Last but not least, Fuzzy C-‐means is a well-‐known clustering algorithm when it comes to load profile determination in a deregulated environment. Several studies in the UK (University of Strathclyde) [5], in Malaysia [6][7] or Bangladesh [8] have studied this method’s validity in a deregulated environment.
b. Residential Sector
In the UK, several studies on the applications of clustering in electricity use load profiling in the residential sector must be highlighted.
For instance, students of the University of Nottingham found out that describing the changes in consumers’ behaviours by means of patterns obtained with clustering algorithms leads to more consistent groupings of households. This was reported in their paper: “Variability of Behaviour in Electricity Load Profile Clustering; Who Does Things at the Same Time Each Day?”[9].

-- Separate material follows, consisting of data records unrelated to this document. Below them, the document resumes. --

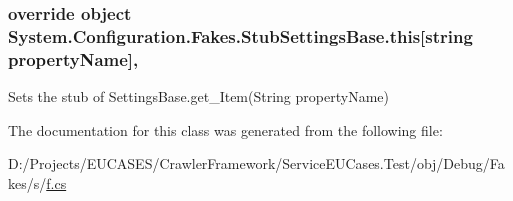 \hypertarget{class_system_1_1_configuration_1_1_fakes_1_1_stub_settings_base_aa3c6d027c46a09cebc0e32fcc5739575}{
\subsubsection[{this[string property\-Name]}]{\setlength{\rightskip}{0pt plus 5cm}override object System.\-Configuration.\-Fakes.\-Stub\-Settings\-Base.\-this\mbox{[}string property\-Name\mbox{]}\hspace{0.3cm}{\ttfamily [get]}, {\ttfamily [set]}}}\label{class_system_1_1_configuration_1_1_fakes_1_1_stub_settings_base_aa3c6d027c46a09cebc0e32fcc5739575}


Sets the stub of Settings\-Base.\-get\-\_\-\-Item(\-String property\-Name)



The documentation for this class was generated from the following file\-:\begin{DoxyCompactItemize}
\item 
D\-:/\-Projects/\-E\-U\-C\-A\-S\-E\-S/\-Crawler\-Framework/\-Service\-E\-U\-Cases.\-Test/obj/\-Debug/\-Fakes/s/\hyperlink{s_2f_8cs}{f.\-cs}\end{DoxyCompactItemize}
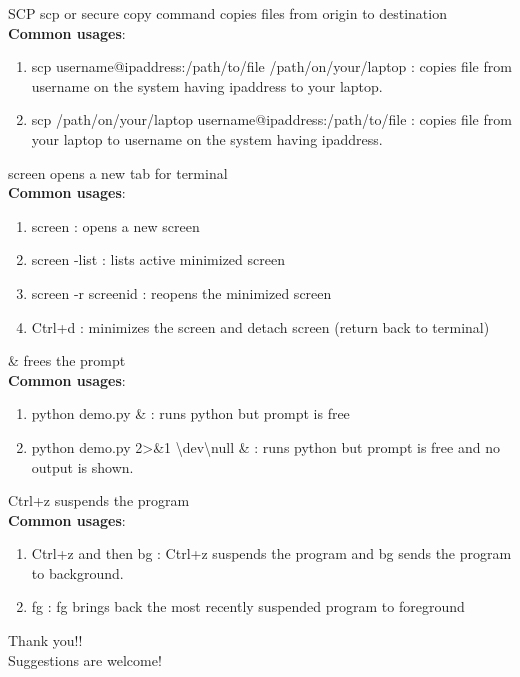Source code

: \documentclass[11pt]{beamer}
\begin{document}
\begin{frame}{SCP}
scp or secure copy command copies files from origin to destination\\ \vspace{1cm}
\textbf{Common usages}:\\
\begin{enumerate}
\item scp username@ipaddress:/path/to/file /path/on/your/laptop : copies file from username on the system having ipaddress to your laptop.
\item scp /path/on/your/laptop username@ipaddress:/path/to/file : copies file from your laptop to username on the system having ipaddress.
\end{enumerate}
\end{frame}

\begin{frame}{screen}
opens a new tab for terminal\\ \vspace{1cm}
\textbf{Common usages}:\\
\begin{enumerate}
\item screen : opens a new screen

\item screen -list : lists active minimized screen
\item screen -r screenid : reopens the minimized screen
\item Ctrl+d : minimizes the screen and detach screen (return back to
terminal)
\end{enumerate}
\end{frame}

\begin{frame}{\&}
frees the prompt\\ \vspace{1cm}
\textbf{Common usages}:\\
\begin{enumerate}
\item python demo.py \& :  runs python but prompt is free
\item python demo.py 2\textgreater \&1 \textbackslash dev\textbackslash null \& : runs python but prompt is free and no output is shown.
\end{enumerate}
\end{frame}

\begin{frame}{Ctrl+z}
suspends the program\\ \vspace{1cm}
\textbf{Common usages}:\\
\begin{enumerate}
\item Ctrl+z and then bg :  Ctrl+z suspends the program and bg sends the program to background. 
\item fg : fg brings back the most recently suspended program to foreground
\end{enumerate}
\end{frame}

\begin{frame}{}
\Huge Thank you!! \\
\large Suggestions are welcome!
\end{frame}
\end{document}
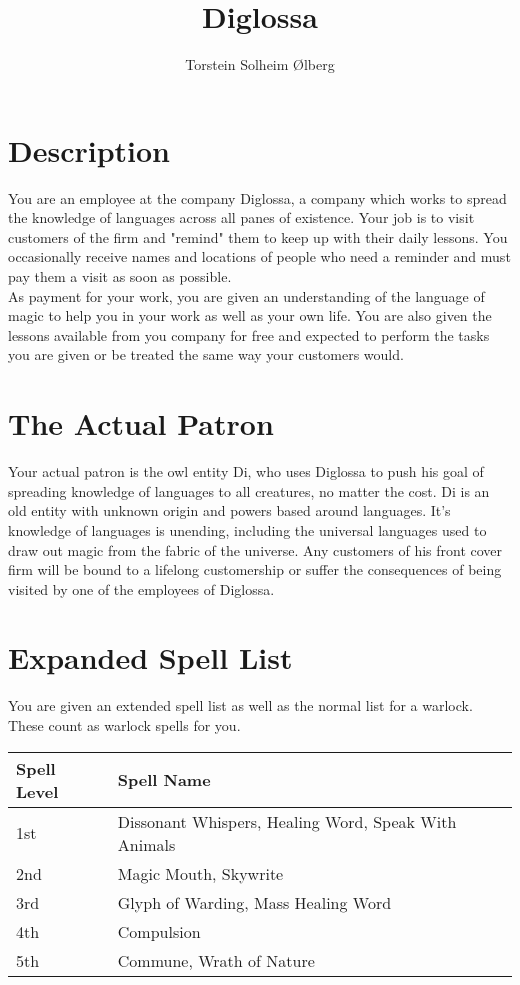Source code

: \documentclass[11pt, A4paper, english]{article}
\author{Torstein Solheim Ølberg}
\title{Diglossa}
\begin{document}
	\maketitle
	
	\section*{Description}
You are an employee at the company Diglossa, a company which works to spread the knowledge of languages across all panes of existence. Your job is to visit customers of the firm and "remind" them to keep up with their daily lessons. You occasionally receive names and locations of people who need a reminder and must pay them a visit as soon as possible. \\
As payment for your work, you are given an understanding of the language of magic to help you in your work as well as your own life. You are also given the lessons available from you company for free and expected to perform the tasks you are given or be treated the same way your customers would.

	\section*{The Actual Patron}
Your actual patron is the owl entity Di, who uses Diglossa to push his goal of spreading knowledge of languages to all creatures, no matter the cost. Di is an old entity with unknown origin and powers based around languages. It's knowledge of languages is unending, including the universal languages used to draw out magic from the fabric of the universe. Any customers of his front cover firm will be bound to a lifelong customership or suffer the consequences of being visited by one of the employees of Diglossa.

	\section*{Expanded Spell List}
You are given an extended spell list as well as the normal list for a warlock. These count as warlock spells for you. \\
		\begin{tabular}{|l|l|}
\hline
Spell Level & Spell Name \\
\hline
1st & Dissonant Whispers, Healing Word, Speak With Animals \\
2nd & Magic Mouth, Skywrite \\
3rd & Glyph of Warding, Mass Healing Word \\
4th & Compulsion \\
5th & Commune, Wrath of Nature \\
\hline
		\end{tabular}
\end{document}
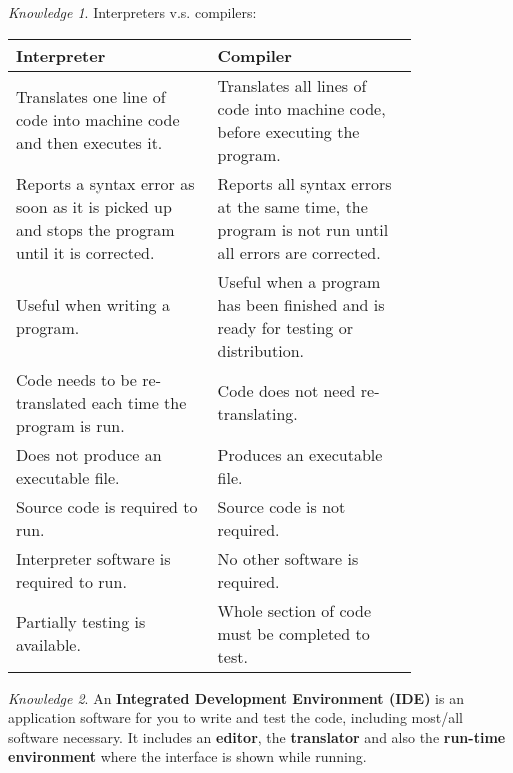 \documentclass[8pt]{article}
\theoremstyle{remark}
\newtheorem{knowledge}{Knowledge}[subsection]
\begin{document}
            \begin{knowledge}
                Interpreters v.s. compilers:
                \begin{center}
                    \begin{tabular}{p{0.4\linewidth}|p{0.4\linewidth}}
                        Interpreter & Compiler\\\hline\hline
                        Translates one line of code into machine code and then executes it. & Translates all lines of code into machine code, before executing the program. \\\hline
                        Reports a syntax error as soon as it is picked up and stops the program until it is corrected. & Reports all syntax errors at the same time, the program is not run until all errors are corrected. \\\hline
                        Useful when writing a program. & Useful when a program has been finished and is ready for testing or distribution. \\\hline
                        Code needs to be re-translated each time the program is run. & Code does not need re-translating.\\\hline
                        Does not produce an executable file. & Produces an executable file.\\\hline
                        Source code is required to run. & Source code is not required.\\\hline
                        Interpreter software is required to run. & No other software is required.\\\hline
                        Partially testing is available. & Whole section of code must be completed to test.
                    \end{tabular}
                \end{center}
            \end{knowledge}

            \begin{knowledge}
                An \textbf{Integrated Development Environment (IDE)} is an application software for you to write and test the code, including most/all software necessary. It includes an \textbf{editor}, the \textbf{translator} and also the \textbf{run-time environment} where the interface is shown while running.
            \end{knowledge}
\end{document}
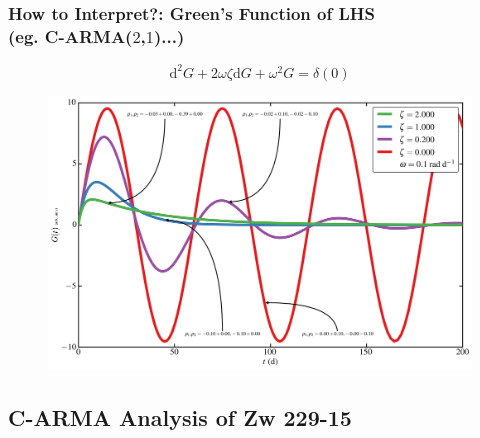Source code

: \documentclass[hyperref={pdfpagelabels=false}]{beamer}
\begin{document}

\begin{frame}
\frametitle{How to Interpret?: Green's Function of LHS\\(eg. C-ARMA($2$,$1$)...)}
  \begin{equation*}\label{eq:CARMAGF} \mathrm{d}^{2}G + 2\omega\zeta \mathrm{d}G + \omega^{2}G = \delta(0) \end{equation*}
  \begin{figure}
    \includegraphics[scale=0.06]{images/CARMA(2,1)_GF.jpg}
  \end{figure}
\end{frame}

\subsection{C-ARMA Analysis of Zw 229-15}
\end{document}
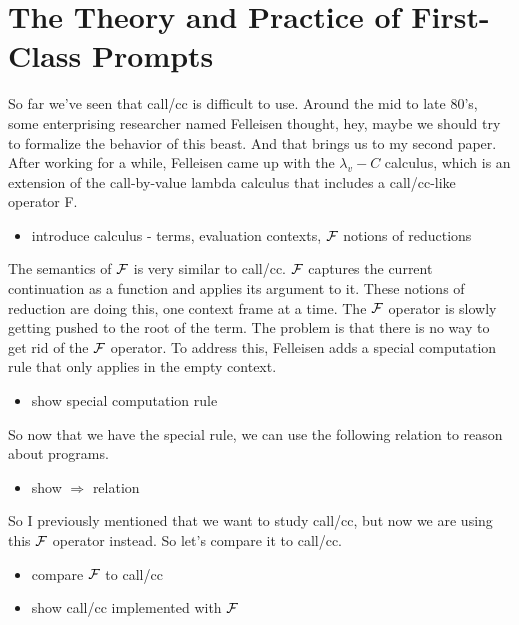 \documentclass[letterpaper]{llncs}
\begin{document}
\section*{The Theory and Practice of First-Class Prompts}%

So far we've seen that call/cc is difficult to use. Around the mid to late 80's, some enterprising researcher named Felleisen thought, hey, maybe we should try to formalize the behavior of this beast. And that brings us to my second paper. After working for a while, Felleisen came up with the $\lambda_v\!\!-\!\!C$ calculus, which is an extension of the call-by-value lambda calculus that includes a call/cc-like operator F. 

\begin{itemize}
	\item introduce calculus - terms, evaluation contexts, $ \mathcal{F} $ notions of reductions
\end{itemize}

The semantics of $ \mathcal{F} $ is very similar to call/cc. $ \mathcal{F} $ captures the current continuation as a function and applies its argument to it. These notions of reduction are doing this, one context frame at a time. The $ \mathcal{F} $ operator is slowly getting pushed to the root of the term. The problem is that there is no way to get rid of the $ \mathcal{F} $ operator. To address this, Felleisen adds a special computation rule that only applies in the empty context.

\begin{itemize}
	\item show special computation rule
\end{itemize}

So now that we have the special rule, we can use the following relation to reason about programs.

\begin{itemize}
	\item show $\Rightarrow$ relation
\end{itemize}

So I previously mentioned that we want to study call/cc, but now we are using this $ \mathcal{F} $ operator instead. So let's compare it to call/cc.

\begin{itemize}
	\item compare $ \mathcal{F} $ to call/cc
	\item show call/cc implemented with $ \mathcal{F} $
\end{itemize}
\end{document}
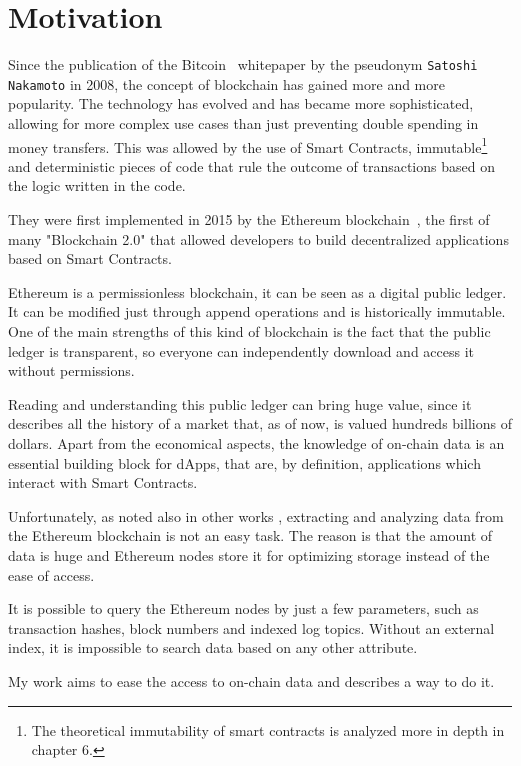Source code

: 
\section{Motivation}

Since the publication of the Bitcoin~\cite{bitcoin} whitepaper by the pseudonym {\tt Satoshi Nakamoto} in 2008, the concept of blockchain has gained more and more popularity. The technology has evolved and has became more sophisticated, allowing for more complex use cases than just preventing double spending in money transfers. This was allowed by the use of Smart Contracts, immutable\footnote{The theoretical immutability of smart contracts is analyzed more in depth in chapter 6.} and deterministic pieces of code that rule the outcome of transactions based on the logic written in the code.

They were first implemented in 2015 by the Ethereum blockchain~\cite{Ethereum}, the first of many "Blockchain 2.0" that allowed developers to build decentralized applications based on Smart Contracts. 

Ethereum is a permissionless blockchain, it can be seen as a digital public ledger. It can be modified just through append operations and is historically immutable. One of the main strengths of this kind of blockchain is the fact that the public ledger is transparent, so everyone can independently download and access it without permissions.

Reading and understanding this public ledger can bring huge value, since it describes all the history of a market that, as of now, is valued hundreds billions of dollars. Apart from the economical aspects, the knowledge of on-chain data is an essential building block for dApps, that are, by definition, applications which interact with Smart Contracts.

Unfortunately, as noted also in other works \cite{dataether,xblock-eth,ethereum_query_language}, extracting and analyzing data from the Ethereum blockchain is not an easy task. The reason is that the amount of data is huge and Ethereum nodes store it for optimizing storage instead of the ease of access. 

It is possible to query the Ethereum nodes by just a few parameters, such as transaction hashes, block numbers and indexed log topics. 
Without an external index, it is impossible to search data based on any other attribute.

My work aims to ease the access to on-chain data and describes a way to do it. 

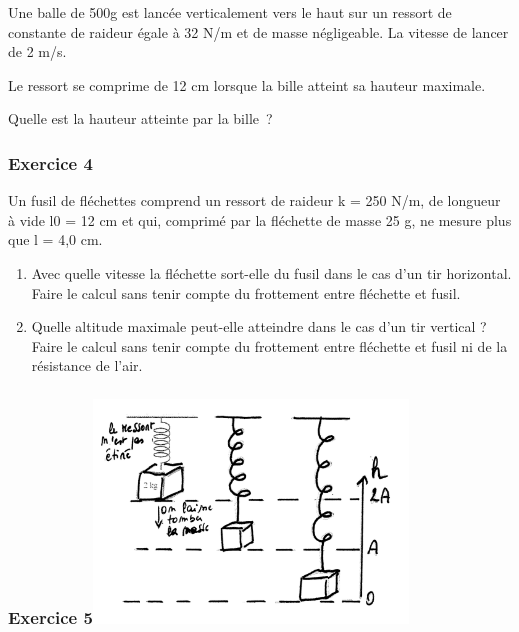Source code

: Une balle de 500g est lancée verticalement vers le haut sur un ressort
de constante de raideur égale à 32 N/m et de masse négligeable. La
vitesse de lancer de 2 m/s.

Le ressort se comprime de 12 cm lorsque la bille atteint sa hauteur
maximale.

Quelle est la hauteur atteinte par la bille~?

\hypertarget{exercice-4}{%
\subsubsection[Exercice
4]{\texorpdfstring{\protect\hypertarget{anchor-10}{}{}Exercice
4}{Exercice 4}}\label{exercice-4}}

Un fusil de fléchettes comprend un ressort de raideur k = 250 N/m, de
longueur à vide l0 = 12 cm et qui, comprimé par la fléchette de masse 25
g, ne mesure plus que l = 4,0 cm.

\begin{enumerate}
\def\labelenumi{\arabic{enumi}.}
\item
  Avec quelle vitesse la fléchette sort-elle du fusil dans le cas d'un
  tir horizontal. Faire le calcul sans tenir compte du frottement entre
  fléchette et fusil.
\item
  Quelle altitude maximale peut-elle atteindre dans le cas d'un tir
  vertical ? Faire le calcul sans tenir compte du frottement entre
  fléchette et fusil ni de la résistance de l'air.
\end{enumerate}

\hypertarget{exercice-5}{%
\subsubsection[Exercice
5]{\texorpdfstring{\protect\hypertarget{anchor-11}{}{}Exercice
5\protect\includegraphics[width=8.373cm,height=5.95cm]{Pictures/10000000000013A000000DF82AB24E2F70D0A5A2.png}}{Exercice 5}}\label{exercice-5}}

Furthermore, these students are now researching how to best define representative load profiles for domestic electricity users in the UK and have published the first results of the study in their article: “The application of a data mining framework to energy usage profiling in domestic residences using UK data”[10].
In the past few years, new methods involving clustering techniques have been implemented and tested in the residential sector of other countries.
One particular example is “A New Proposal of Typification of Load Profiles to Support the Decision-‐Making in the Sector of Electric Energy Distribution” from the Polytechnic school of the Federal University of Bahia (Brazil) [11]. In this work, by combining the selection, classification and clustering of load curves, crucial features of a load curve of residential users that also considered seasonal and temporal aspects was obtained.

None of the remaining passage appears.